● **YOUR OBJECTIVE**: Copy out every line of the data where the word "command" is found.

Plain-text document sources:
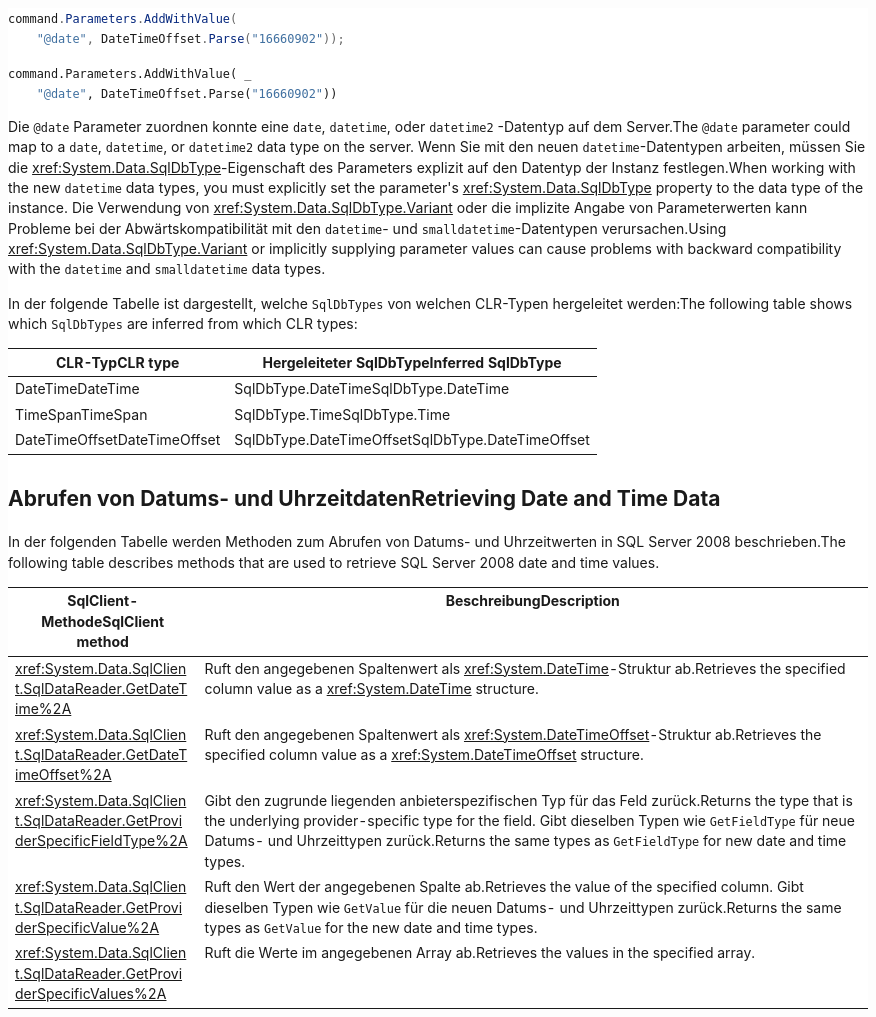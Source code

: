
 ```csharp  
command.Parameters.AddWithValue(   
    "@date", DateTimeOffset.Parse("16660902"));  
```  
  
```vb  
command.Parameters.AddWithValue( _  
    "@date", DateTimeOffset.Parse("16660902"))  
```  
  
 <span data-ttu-id="1525c-217">Die `@date` Parameter zuordnen konnte eine `date`, `datetime`, oder `datetime2` -Datentyp auf dem Server.</span><span class="sxs-lookup"><span data-stu-id="1525c-217">The `@date` parameter could map to a `date`, `datetime`, or `datetime2` data type on the server.</span></span> <span data-ttu-id="1525c-218">Wenn Sie mit den neuen `datetime`-Datentypen arbeiten, müssen Sie die <xref:System.Data.SqlDbType>-Eigenschaft des Parameters explizit auf den Datentyp der Instanz festlegen.</span><span class="sxs-lookup"><span data-stu-id="1525c-218">When working with the new `datetime` data types, you must explicitly set the parameter's <xref:System.Data.SqlDbType> property to the data type of the instance.</span></span> <span data-ttu-id="1525c-219">Die Verwendung von <xref:System.Data.SqlDbType.Variant> oder die implizite Angabe von Parameterwerten kann Probleme bei der Abwärtskompatibilität mit den `datetime`- und `smalldatetime`-Datentypen verursachen.</span><span class="sxs-lookup"><span data-stu-id="1525c-219">Using <xref:System.Data.SqlDbType.Variant> or implicitly supplying parameter values can cause problems with backward compatibility with the `datetime` and `smalldatetime` data types.</span></span>  
  
 <span data-ttu-id="1525c-220">In der folgende Tabelle ist dargestellt, welche `SqlDbTypes` von welchen CLR-Typen hergeleitet werden:</span><span class="sxs-lookup"><span data-stu-id="1525c-220">The following table shows which `SqlDbTypes` are inferred from which CLR types:</span></span>  
  
|<span data-ttu-id="1525c-221">CLR-Typ</span><span class="sxs-lookup"><span data-stu-id="1525c-221">CLR type</span></span>|<span data-ttu-id="1525c-222">Hergeleiteter SqlDbType</span><span class="sxs-lookup"><span data-stu-id="1525c-222">Inferred SqlDbType</span></span>|  
|--------------|------------------------|  
|<span data-ttu-id="1525c-223">DateTime</span><span class="sxs-lookup"><span data-stu-id="1525c-223">DateTime</span></span>|<span data-ttu-id="1525c-224">SqlDbType.DateTime</span><span class="sxs-lookup"><span data-stu-id="1525c-224">SqlDbType.DateTime</span></span>|  
|<span data-ttu-id="1525c-225">TimeSpan</span><span class="sxs-lookup"><span data-stu-id="1525c-225">TimeSpan</span></span>|<span data-ttu-id="1525c-226">SqlDbType.Time</span><span class="sxs-lookup"><span data-stu-id="1525c-226">SqlDbType.Time</span></span>|  
|<span data-ttu-id="1525c-227">DateTimeOffset</span><span class="sxs-lookup"><span data-stu-id="1525c-227">DateTimeOffset</span></span>|<span data-ttu-id="1525c-228">SqlDbType.DateTimeOffset</span><span class="sxs-lookup"><span data-stu-id="1525c-228">SqlDbType.DateTimeOffset</span></span>|  
  
## <a name="retrieving-date-and-time-data"></a><span data-ttu-id="1525c-229">Abrufen von Datums- und Uhrzeitdaten</span><span class="sxs-lookup"><span data-stu-id="1525c-229">Retrieving Date and Time Data</span></span>  
 <span data-ttu-id="1525c-230">In der folgenden Tabelle werden Methoden zum Abrufen von Datums- und Uhrzeitwerten in SQL Server 2008 beschrieben.</span><span class="sxs-lookup"><span data-stu-id="1525c-230">The following table describes methods that are used to retrieve SQL Server 2008 date and time values.</span></span>  
  
|<span data-ttu-id="1525c-231">SqlClient-Methode</span><span class="sxs-lookup"><span data-stu-id="1525c-231">SqlClient method</span></span>|<span data-ttu-id="1525c-232">Beschreibung</span><span class="sxs-lookup"><span data-stu-id="1525c-232">Description</span></span>|  
|----------------------|-----------------|  
|<xref:System.Data.SqlClient.SqlDataReader.GetDateTime%2A>|<span data-ttu-id="1525c-233">Ruft den angegebenen Spaltenwert als <xref:System.DateTime>-Struktur ab.</span><span class="sxs-lookup"><span data-stu-id="1525c-233">Retrieves the specified column value as a <xref:System.DateTime> structure.</span></span>|  
|<xref:System.Data.SqlClient.SqlDataReader.GetDateTimeOffset%2A>|<span data-ttu-id="1525c-234">Ruft den angegebenen Spaltenwert als <xref:System.DateTimeOffset>-Struktur ab.</span><span class="sxs-lookup"><span data-stu-id="1525c-234">Retrieves the specified column value as a <xref:System.DateTimeOffset> structure.</span></span>|  
|<xref:System.Data.SqlClient.SqlDataReader.GetProviderSpecificFieldType%2A>|<span data-ttu-id="1525c-235">Gibt den zugrunde liegenden anbieterspezifischen Typ für das Feld zurück.</span><span class="sxs-lookup"><span data-stu-id="1525c-235">Returns the type that is the underlying provider-specific type for the field.</span></span> <span data-ttu-id="1525c-236">Gibt dieselben Typen wie `GetFieldType` für neue Datums- und Uhrzeittypen zurück.</span><span class="sxs-lookup"><span data-stu-id="1525c-236">Returns the same types as `GetFieldType` for new date and time types.</span></span>|  
|<xref:System.Data.SqlClient.SqlDataReader.GetProviderSpecificValue%2A>|<span data-ttu-id="1525c-237">Ruft den Wert der angegebenen Spalte ab.</span><span class="sxs-lookup"><span data-stu-id="1525c-237">Retrieves the value of the specified column.</span></span> <span data-ttu-id="1525c-238">Gibt dieselben Typen wie `GetValue` für die neuen Datums- und Uhrzeittypen zurück.</span><span class="sxs-lookup"><span data-stu-id="1525c-238">Returns the same types as `GetValue` for the new date and time types.</span></span>|  
|<xref:System.Data.SqlClient.SqlDataReader.GetProviderSpecificValues%2A>|<span data-ttu-id="1525c-239">Ruft die Werte im angegebenen Array ab.</span><span class="sxs-lookup"><span data-stu-id="1525c-239">Retrieves the values in the specified array.</span></span>|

● **TASK RESULT**:
command.Parameters.AddWithValue(   
command.Parameters.AddWithValue( _  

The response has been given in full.